WHAT THE TASK REQUIRES:
The answer must consist of each line below that contains the string "used".

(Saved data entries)
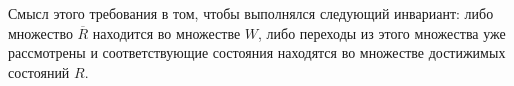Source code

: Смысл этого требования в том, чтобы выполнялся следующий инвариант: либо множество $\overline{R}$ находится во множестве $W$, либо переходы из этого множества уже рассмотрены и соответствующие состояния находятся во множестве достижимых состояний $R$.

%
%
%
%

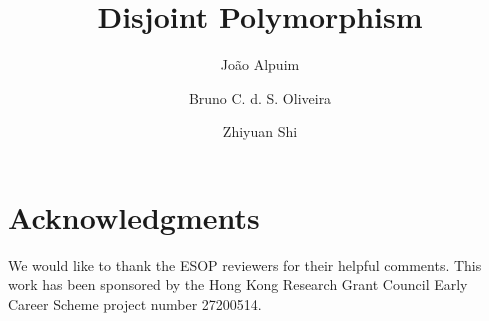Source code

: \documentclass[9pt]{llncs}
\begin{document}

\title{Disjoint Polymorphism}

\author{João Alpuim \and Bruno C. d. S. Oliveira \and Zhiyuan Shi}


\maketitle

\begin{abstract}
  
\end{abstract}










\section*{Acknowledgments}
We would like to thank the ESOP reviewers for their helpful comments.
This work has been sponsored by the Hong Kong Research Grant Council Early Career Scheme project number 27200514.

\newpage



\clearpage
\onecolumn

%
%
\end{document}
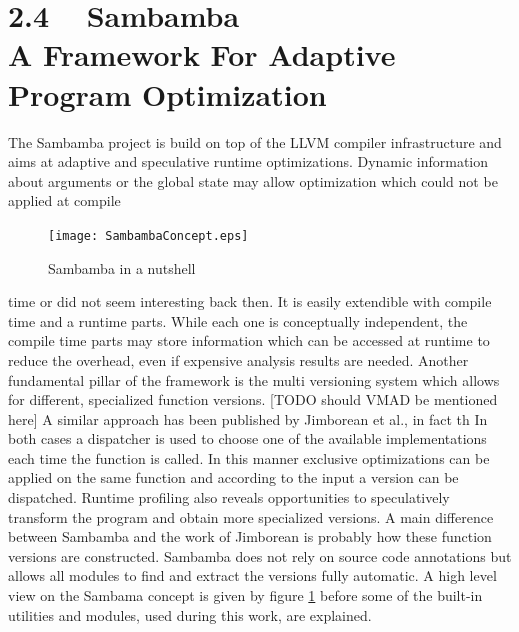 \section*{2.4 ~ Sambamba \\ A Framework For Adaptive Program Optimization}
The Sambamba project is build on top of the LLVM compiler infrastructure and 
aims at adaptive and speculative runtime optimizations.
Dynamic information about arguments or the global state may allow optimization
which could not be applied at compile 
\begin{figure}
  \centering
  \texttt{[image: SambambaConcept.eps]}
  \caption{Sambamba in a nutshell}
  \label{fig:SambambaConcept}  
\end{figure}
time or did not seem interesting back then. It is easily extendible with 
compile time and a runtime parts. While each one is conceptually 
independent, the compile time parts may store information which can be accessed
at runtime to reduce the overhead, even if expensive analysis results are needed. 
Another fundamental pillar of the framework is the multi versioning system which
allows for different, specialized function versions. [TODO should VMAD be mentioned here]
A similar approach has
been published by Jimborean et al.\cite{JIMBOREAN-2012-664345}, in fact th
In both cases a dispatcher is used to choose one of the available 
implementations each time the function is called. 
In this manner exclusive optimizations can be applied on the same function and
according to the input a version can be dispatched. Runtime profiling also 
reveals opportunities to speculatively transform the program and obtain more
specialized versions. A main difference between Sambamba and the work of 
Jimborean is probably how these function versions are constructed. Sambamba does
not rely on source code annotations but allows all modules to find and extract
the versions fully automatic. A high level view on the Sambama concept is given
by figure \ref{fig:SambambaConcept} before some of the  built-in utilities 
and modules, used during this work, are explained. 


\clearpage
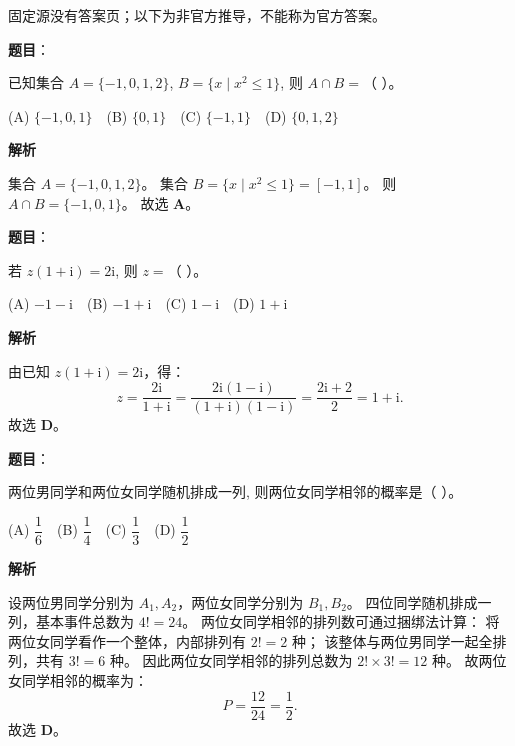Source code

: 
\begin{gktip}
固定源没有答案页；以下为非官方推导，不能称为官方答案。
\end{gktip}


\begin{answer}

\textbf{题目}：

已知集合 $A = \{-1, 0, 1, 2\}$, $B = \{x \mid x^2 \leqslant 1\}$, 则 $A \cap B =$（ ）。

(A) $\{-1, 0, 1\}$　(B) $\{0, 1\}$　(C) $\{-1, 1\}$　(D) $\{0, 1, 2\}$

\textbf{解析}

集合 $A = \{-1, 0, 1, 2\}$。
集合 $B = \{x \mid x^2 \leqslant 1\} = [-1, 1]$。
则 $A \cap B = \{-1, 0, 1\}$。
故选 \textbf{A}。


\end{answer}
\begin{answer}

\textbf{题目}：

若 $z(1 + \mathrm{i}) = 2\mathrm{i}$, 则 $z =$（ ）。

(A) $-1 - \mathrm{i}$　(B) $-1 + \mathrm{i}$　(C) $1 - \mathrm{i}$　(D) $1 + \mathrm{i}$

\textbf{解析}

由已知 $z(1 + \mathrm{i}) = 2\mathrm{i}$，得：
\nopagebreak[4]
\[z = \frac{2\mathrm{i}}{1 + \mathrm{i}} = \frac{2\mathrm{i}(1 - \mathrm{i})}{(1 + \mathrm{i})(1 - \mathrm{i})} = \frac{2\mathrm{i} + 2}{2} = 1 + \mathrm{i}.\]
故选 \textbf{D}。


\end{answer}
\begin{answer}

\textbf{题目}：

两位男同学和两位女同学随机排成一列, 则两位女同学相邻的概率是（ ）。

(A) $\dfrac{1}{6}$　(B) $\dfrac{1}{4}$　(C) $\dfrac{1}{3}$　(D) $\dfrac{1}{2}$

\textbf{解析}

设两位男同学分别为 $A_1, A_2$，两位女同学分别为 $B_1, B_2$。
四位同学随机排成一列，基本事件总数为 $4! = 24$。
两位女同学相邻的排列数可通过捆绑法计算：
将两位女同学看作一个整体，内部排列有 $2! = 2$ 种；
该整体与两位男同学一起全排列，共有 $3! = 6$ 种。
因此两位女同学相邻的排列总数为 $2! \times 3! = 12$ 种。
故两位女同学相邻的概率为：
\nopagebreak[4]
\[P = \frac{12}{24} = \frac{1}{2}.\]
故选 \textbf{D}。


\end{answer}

RESULT BELOW:
In both cases a dispatcher is used to choose one of the available 
and modules, used during this work, are explained. 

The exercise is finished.